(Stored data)
= = =
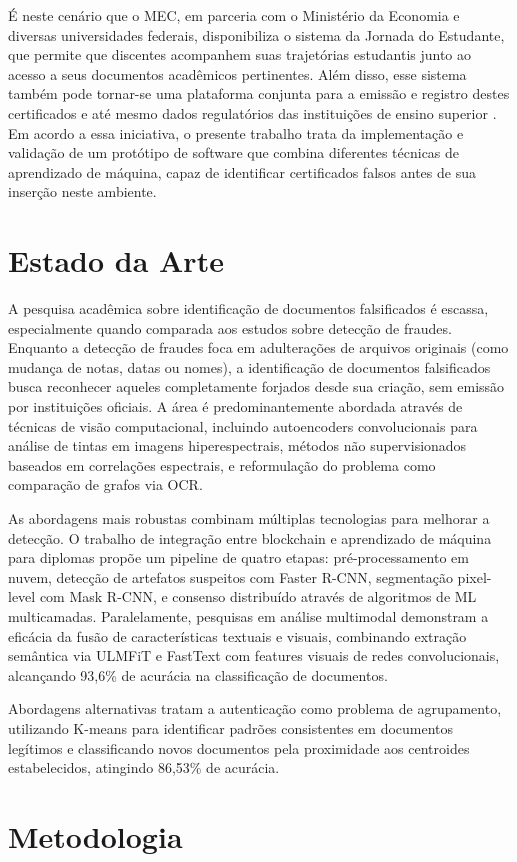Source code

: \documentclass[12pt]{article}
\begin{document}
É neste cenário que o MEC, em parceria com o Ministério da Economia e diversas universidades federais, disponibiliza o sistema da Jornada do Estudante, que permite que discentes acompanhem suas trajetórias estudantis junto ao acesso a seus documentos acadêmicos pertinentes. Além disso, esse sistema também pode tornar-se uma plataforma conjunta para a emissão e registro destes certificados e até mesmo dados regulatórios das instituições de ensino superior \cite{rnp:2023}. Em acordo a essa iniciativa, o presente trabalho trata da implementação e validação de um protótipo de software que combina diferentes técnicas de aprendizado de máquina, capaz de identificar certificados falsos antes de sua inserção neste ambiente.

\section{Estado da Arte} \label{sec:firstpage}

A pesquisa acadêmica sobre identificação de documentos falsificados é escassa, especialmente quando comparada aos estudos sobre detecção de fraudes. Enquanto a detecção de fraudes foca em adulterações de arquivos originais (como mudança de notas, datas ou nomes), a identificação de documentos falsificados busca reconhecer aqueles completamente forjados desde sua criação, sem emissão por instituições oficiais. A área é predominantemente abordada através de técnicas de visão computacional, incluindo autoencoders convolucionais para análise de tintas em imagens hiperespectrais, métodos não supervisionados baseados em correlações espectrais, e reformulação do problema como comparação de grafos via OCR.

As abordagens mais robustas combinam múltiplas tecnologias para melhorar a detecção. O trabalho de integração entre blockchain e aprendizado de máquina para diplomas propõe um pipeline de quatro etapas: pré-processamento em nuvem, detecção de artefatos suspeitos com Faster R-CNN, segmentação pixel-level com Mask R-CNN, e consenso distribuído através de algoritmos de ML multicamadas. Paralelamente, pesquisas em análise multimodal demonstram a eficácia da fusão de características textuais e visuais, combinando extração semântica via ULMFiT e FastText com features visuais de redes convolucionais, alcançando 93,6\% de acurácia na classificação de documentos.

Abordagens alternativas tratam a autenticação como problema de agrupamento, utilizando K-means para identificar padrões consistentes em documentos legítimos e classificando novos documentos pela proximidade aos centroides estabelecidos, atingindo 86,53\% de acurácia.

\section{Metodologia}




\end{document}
= = =
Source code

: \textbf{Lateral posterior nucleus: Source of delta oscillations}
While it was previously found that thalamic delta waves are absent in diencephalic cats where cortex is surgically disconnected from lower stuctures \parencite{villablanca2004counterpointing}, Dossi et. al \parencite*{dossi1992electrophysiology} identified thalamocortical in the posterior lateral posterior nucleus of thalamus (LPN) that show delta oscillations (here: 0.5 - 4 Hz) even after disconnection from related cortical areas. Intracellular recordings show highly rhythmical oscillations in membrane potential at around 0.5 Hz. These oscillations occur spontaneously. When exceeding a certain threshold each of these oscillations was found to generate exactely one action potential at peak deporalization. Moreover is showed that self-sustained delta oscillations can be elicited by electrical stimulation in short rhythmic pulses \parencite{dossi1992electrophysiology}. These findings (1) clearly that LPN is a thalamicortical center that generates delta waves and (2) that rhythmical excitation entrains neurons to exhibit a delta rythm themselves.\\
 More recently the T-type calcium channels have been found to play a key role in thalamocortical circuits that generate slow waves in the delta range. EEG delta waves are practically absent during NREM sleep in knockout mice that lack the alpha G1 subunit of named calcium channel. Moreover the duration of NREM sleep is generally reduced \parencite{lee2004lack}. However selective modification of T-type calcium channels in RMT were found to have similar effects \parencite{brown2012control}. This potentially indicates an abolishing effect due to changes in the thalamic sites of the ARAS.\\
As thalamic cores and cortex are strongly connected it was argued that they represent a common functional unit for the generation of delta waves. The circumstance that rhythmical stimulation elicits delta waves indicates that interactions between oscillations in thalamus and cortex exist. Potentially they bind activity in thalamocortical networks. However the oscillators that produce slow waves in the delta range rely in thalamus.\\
= = =
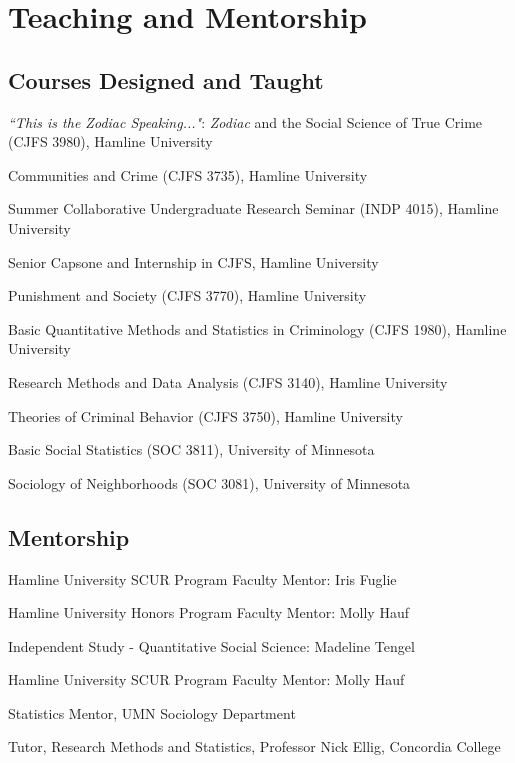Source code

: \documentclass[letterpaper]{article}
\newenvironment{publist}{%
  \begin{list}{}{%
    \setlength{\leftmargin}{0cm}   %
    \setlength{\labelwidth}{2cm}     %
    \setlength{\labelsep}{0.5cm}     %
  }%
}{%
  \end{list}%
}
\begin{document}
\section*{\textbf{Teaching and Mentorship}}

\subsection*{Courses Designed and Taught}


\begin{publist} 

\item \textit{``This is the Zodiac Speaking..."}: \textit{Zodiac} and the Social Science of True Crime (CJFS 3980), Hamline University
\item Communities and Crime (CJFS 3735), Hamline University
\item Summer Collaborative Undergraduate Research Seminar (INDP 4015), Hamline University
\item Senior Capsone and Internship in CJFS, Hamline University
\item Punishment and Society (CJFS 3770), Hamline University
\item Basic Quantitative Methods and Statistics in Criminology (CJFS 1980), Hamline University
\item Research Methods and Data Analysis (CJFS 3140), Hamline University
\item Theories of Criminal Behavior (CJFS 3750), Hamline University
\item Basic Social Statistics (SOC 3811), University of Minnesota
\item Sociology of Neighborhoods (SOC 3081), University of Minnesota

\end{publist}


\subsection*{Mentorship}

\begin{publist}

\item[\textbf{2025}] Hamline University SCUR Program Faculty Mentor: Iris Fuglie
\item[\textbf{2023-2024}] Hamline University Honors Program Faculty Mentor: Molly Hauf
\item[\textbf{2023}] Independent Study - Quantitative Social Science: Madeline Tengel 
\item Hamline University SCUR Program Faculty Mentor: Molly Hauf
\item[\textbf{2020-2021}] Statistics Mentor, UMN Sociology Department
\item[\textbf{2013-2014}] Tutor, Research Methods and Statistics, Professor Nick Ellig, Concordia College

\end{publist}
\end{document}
= = =
# [The problem]
For every line in the data above that has the string "aprendizado", return that line.

# [Exercise solution]
É neste cenário que o MEC, em parceria com o Ministério da Economia e diversas universidades federais, disponibiliza o sistema da Jornada do Estudante, que permite que discentes acompanhem suas trajetórias estudantis junto ao acesso a seus documentos acadêmicos pertinentes. Além disso, esse sistema também pode tornar-se uma plataforma conjunta para a emissão e registro destes certificados e até mesmo dados regulatórios das instituições de ensino superior \cite{rnp:2023}. Em acordo a essa iniciativa, o presente trabalho trata da implementação e validação de um protótipo de software que combina diferentes técnicas de aprendizado de máquina, capaz de identificar certificados falsos antes de sua inserção neste ambiente.
As abordagens mais robustas combinam múltiplas tecnologias para melhorar a detecção. O trabalho de integração entre blockchain e aprendizado de máquina para diplomas propõe um pipeline de quatro etapas: pré-processamento em nuvem, detecção de artefatos suspeitos com Faster R-CNN, segmentação pixel-level com Mask R-CNN, e consenso distribuído através de algoritmos de ML multicamadas. Paralelamente, pesquisas em análise multimodal demonstram a eficácia da fusão de características textuais e visuais, combinando extração semântica via ULMFiT e FastText com features visuais de redes convolucionais, alcançando 93,6\% de acurácia na classificação de documentos.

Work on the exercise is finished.